◆ **Stored data entries**
################

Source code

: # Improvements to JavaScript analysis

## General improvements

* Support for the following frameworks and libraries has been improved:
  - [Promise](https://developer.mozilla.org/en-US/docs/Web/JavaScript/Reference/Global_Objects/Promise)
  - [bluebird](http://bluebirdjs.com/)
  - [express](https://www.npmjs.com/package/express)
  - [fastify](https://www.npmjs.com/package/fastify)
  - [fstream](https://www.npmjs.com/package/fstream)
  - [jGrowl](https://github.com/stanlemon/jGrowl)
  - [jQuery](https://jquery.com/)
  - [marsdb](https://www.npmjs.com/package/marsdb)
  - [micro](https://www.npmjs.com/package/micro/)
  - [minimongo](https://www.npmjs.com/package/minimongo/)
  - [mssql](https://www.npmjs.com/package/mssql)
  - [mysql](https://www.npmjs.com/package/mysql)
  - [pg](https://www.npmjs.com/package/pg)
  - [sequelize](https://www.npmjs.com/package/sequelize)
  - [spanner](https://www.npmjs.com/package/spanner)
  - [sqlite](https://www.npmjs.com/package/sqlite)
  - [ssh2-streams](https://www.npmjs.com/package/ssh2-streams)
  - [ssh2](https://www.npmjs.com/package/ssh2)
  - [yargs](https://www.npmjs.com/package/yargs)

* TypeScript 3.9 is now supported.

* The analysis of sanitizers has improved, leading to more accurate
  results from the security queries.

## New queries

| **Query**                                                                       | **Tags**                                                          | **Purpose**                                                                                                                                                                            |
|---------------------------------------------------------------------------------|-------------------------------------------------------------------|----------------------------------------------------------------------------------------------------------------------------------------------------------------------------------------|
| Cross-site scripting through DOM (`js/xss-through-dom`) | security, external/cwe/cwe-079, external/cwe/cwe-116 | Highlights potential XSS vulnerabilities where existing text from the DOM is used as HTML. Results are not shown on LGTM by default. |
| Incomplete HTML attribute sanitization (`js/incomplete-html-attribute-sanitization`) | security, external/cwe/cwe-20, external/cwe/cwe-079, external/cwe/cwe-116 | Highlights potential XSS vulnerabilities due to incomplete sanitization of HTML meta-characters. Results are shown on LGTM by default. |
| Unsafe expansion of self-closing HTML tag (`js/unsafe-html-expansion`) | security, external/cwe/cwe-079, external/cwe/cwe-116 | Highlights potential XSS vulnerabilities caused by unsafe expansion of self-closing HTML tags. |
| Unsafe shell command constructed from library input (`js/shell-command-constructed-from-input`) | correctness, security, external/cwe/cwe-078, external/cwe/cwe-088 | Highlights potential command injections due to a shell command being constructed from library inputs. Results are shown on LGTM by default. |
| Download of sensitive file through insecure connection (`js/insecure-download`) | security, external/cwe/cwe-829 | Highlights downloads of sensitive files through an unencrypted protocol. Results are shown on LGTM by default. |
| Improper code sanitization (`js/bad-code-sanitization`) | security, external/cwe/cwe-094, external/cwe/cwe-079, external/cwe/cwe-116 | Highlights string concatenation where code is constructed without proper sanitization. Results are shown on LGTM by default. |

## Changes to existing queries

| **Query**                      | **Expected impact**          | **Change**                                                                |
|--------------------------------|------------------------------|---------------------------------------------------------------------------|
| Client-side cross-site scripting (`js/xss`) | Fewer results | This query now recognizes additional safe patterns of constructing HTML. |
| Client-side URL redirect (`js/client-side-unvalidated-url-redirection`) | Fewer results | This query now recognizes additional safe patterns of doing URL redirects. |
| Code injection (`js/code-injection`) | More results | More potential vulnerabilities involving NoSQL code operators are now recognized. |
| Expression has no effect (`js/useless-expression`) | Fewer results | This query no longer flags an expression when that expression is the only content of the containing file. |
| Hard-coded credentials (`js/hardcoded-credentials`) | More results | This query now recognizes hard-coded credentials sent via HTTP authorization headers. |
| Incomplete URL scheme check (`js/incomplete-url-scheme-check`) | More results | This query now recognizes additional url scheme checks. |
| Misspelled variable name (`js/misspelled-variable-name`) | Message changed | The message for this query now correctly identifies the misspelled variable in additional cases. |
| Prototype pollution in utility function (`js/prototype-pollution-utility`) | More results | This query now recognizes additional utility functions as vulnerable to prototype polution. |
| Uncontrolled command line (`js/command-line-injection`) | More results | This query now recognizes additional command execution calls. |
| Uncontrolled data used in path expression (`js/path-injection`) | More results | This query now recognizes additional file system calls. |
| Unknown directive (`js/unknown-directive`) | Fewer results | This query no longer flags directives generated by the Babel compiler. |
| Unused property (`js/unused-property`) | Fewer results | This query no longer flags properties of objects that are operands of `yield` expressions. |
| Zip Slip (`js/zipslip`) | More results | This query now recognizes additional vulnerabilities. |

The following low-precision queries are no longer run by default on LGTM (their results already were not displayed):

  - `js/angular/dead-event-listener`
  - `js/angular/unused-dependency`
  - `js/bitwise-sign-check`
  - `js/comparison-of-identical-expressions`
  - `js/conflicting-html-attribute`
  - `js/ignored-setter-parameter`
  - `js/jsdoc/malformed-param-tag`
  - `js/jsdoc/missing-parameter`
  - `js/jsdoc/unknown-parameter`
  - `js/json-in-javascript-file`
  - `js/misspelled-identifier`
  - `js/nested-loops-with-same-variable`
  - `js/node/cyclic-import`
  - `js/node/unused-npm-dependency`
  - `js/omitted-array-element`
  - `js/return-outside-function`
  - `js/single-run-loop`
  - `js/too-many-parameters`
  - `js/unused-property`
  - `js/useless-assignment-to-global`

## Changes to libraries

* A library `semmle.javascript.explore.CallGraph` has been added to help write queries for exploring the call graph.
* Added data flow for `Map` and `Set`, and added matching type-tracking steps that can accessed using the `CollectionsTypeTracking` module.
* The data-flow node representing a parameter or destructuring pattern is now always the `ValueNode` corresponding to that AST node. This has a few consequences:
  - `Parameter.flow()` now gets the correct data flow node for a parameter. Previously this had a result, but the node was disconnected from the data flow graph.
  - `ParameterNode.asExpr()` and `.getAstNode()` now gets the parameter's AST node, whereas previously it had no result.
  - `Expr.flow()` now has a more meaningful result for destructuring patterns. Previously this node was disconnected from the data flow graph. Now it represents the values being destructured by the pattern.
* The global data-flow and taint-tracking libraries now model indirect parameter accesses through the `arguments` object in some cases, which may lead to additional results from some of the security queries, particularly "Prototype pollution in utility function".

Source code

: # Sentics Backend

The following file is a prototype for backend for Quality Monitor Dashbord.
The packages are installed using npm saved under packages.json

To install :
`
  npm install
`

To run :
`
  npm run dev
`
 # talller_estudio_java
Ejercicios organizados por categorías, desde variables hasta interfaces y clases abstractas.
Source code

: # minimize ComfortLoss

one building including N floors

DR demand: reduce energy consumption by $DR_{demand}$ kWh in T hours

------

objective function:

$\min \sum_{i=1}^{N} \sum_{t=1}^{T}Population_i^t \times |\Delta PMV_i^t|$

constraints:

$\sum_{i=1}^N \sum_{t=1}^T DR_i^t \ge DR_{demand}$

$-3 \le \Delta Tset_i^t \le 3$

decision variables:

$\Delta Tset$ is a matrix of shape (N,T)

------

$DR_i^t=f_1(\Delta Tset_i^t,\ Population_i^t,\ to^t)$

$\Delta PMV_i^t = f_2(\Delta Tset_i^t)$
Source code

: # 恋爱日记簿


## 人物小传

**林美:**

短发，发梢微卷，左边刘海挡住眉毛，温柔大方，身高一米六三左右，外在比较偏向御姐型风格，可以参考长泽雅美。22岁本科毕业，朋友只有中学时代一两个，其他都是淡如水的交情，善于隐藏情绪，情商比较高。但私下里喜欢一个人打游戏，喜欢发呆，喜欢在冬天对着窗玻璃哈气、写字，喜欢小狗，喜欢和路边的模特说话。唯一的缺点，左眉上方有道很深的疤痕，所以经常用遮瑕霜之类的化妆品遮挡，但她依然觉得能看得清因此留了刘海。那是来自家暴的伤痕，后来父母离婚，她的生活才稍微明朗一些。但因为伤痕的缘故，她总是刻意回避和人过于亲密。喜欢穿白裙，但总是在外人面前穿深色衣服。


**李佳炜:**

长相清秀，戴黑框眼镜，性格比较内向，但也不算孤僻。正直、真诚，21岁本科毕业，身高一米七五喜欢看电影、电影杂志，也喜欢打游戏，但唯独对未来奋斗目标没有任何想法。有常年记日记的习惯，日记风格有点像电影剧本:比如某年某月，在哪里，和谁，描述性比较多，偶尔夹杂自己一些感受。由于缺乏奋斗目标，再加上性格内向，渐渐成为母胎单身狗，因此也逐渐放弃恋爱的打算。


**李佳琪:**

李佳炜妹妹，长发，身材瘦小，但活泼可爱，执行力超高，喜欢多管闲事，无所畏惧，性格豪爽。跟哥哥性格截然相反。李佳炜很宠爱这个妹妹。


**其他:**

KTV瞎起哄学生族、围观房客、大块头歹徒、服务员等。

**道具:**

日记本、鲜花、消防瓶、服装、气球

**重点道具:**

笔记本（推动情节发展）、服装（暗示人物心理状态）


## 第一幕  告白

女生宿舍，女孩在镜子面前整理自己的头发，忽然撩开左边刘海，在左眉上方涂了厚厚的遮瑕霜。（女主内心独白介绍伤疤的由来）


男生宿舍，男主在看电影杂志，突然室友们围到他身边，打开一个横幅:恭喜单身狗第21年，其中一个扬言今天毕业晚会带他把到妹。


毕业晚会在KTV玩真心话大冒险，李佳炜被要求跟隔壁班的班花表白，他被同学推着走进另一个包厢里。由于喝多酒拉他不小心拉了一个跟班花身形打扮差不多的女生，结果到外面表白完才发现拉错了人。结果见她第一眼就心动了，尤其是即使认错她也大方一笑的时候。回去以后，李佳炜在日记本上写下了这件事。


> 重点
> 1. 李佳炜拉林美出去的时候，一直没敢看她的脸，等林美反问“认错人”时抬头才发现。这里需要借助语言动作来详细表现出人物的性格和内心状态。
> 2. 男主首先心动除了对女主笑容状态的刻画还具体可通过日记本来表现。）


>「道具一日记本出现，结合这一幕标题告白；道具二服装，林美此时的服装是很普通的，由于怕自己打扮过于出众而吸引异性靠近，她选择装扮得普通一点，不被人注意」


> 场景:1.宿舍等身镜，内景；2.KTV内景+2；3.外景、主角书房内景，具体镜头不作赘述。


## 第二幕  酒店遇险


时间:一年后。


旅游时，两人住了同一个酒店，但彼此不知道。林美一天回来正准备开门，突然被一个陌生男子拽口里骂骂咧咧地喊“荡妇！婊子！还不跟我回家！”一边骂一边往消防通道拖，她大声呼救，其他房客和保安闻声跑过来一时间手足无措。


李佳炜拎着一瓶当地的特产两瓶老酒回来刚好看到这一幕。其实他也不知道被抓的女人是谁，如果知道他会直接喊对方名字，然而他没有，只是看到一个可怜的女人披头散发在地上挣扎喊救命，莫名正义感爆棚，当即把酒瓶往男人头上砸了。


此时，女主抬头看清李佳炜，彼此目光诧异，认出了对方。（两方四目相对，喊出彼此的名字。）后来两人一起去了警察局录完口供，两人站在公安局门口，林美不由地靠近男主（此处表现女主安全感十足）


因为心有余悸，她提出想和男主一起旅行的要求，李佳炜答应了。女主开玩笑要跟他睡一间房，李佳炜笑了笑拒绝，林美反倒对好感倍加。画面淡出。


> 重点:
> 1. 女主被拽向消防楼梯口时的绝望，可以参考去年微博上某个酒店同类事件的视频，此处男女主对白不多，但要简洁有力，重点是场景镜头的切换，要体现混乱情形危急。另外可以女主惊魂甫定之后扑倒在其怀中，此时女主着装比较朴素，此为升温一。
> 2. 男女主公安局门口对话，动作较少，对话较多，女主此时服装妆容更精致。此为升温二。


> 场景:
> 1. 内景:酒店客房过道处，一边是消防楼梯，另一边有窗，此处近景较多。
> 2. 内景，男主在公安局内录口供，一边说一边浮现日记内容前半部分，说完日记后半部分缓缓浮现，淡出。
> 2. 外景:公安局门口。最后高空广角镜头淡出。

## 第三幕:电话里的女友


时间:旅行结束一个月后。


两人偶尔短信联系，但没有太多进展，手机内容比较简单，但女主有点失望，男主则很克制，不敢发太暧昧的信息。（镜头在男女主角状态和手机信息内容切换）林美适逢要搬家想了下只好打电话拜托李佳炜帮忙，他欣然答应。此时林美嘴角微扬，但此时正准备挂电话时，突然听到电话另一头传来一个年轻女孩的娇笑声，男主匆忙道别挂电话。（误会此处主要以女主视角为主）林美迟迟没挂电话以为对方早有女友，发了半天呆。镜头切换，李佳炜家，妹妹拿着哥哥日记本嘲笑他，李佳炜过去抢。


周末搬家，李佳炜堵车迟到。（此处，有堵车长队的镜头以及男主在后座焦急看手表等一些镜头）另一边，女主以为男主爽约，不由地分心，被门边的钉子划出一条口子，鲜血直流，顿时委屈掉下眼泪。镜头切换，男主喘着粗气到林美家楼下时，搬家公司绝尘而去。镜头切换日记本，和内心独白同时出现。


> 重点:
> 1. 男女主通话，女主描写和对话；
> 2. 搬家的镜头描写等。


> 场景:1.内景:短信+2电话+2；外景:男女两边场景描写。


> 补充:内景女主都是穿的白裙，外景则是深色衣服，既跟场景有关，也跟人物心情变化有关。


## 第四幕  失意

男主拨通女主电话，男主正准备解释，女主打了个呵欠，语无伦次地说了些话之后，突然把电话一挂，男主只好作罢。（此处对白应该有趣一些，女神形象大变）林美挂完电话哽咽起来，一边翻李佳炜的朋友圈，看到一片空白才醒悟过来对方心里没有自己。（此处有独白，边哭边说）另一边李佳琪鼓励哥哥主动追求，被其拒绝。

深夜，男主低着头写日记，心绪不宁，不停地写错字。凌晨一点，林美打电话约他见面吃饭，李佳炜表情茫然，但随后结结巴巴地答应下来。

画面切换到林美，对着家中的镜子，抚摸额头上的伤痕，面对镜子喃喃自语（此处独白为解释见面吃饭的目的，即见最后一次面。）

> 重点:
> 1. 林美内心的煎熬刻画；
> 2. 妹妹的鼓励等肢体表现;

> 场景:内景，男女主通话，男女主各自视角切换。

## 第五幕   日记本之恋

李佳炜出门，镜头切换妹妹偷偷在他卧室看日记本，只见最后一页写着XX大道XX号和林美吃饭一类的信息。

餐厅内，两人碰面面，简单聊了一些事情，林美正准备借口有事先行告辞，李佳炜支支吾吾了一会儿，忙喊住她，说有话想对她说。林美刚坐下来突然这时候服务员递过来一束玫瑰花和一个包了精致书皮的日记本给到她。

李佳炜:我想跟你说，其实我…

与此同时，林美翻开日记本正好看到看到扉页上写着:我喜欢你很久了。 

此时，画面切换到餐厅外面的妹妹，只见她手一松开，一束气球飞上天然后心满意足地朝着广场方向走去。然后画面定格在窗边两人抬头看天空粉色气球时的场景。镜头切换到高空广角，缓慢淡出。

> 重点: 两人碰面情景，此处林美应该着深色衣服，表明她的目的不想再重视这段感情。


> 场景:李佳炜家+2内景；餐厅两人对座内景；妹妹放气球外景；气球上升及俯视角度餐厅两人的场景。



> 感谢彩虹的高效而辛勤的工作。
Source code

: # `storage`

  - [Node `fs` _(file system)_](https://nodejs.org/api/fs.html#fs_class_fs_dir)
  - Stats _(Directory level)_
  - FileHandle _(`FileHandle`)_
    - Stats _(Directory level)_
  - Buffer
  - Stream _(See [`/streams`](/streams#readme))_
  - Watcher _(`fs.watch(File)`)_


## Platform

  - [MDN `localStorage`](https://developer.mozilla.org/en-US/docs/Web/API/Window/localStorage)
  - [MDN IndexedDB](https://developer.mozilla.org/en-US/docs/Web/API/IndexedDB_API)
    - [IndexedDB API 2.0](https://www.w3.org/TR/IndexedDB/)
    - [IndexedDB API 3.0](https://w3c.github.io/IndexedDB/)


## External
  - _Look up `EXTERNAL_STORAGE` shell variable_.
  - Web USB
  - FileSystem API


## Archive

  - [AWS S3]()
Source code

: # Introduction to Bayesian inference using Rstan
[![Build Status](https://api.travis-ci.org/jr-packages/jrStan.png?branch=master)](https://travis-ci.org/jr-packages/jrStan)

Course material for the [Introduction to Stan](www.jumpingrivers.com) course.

################

◆ **Try it**
Please print exactly what appears from the first line of the data through the line with "- [fastify](https://www.npmjs.com/package/fastify)", including both of those lines and nothing past them.

◆ **Your response**
Source code

: # Improvements to JavaScript analysis

## General improvements

* Support for the following frameworks and libraries has been improved:
  - [Promise](https://developer.mozilla.org/en-US/docs/Web/JavaScript/Reference/Global_Objects/Promise)
  - [bluebird](http://bluebirdjs.com/)
  - [express](https://www.npmjs.com/package/express)
  - [fastify](https://www.npmjs.com/package/fastify)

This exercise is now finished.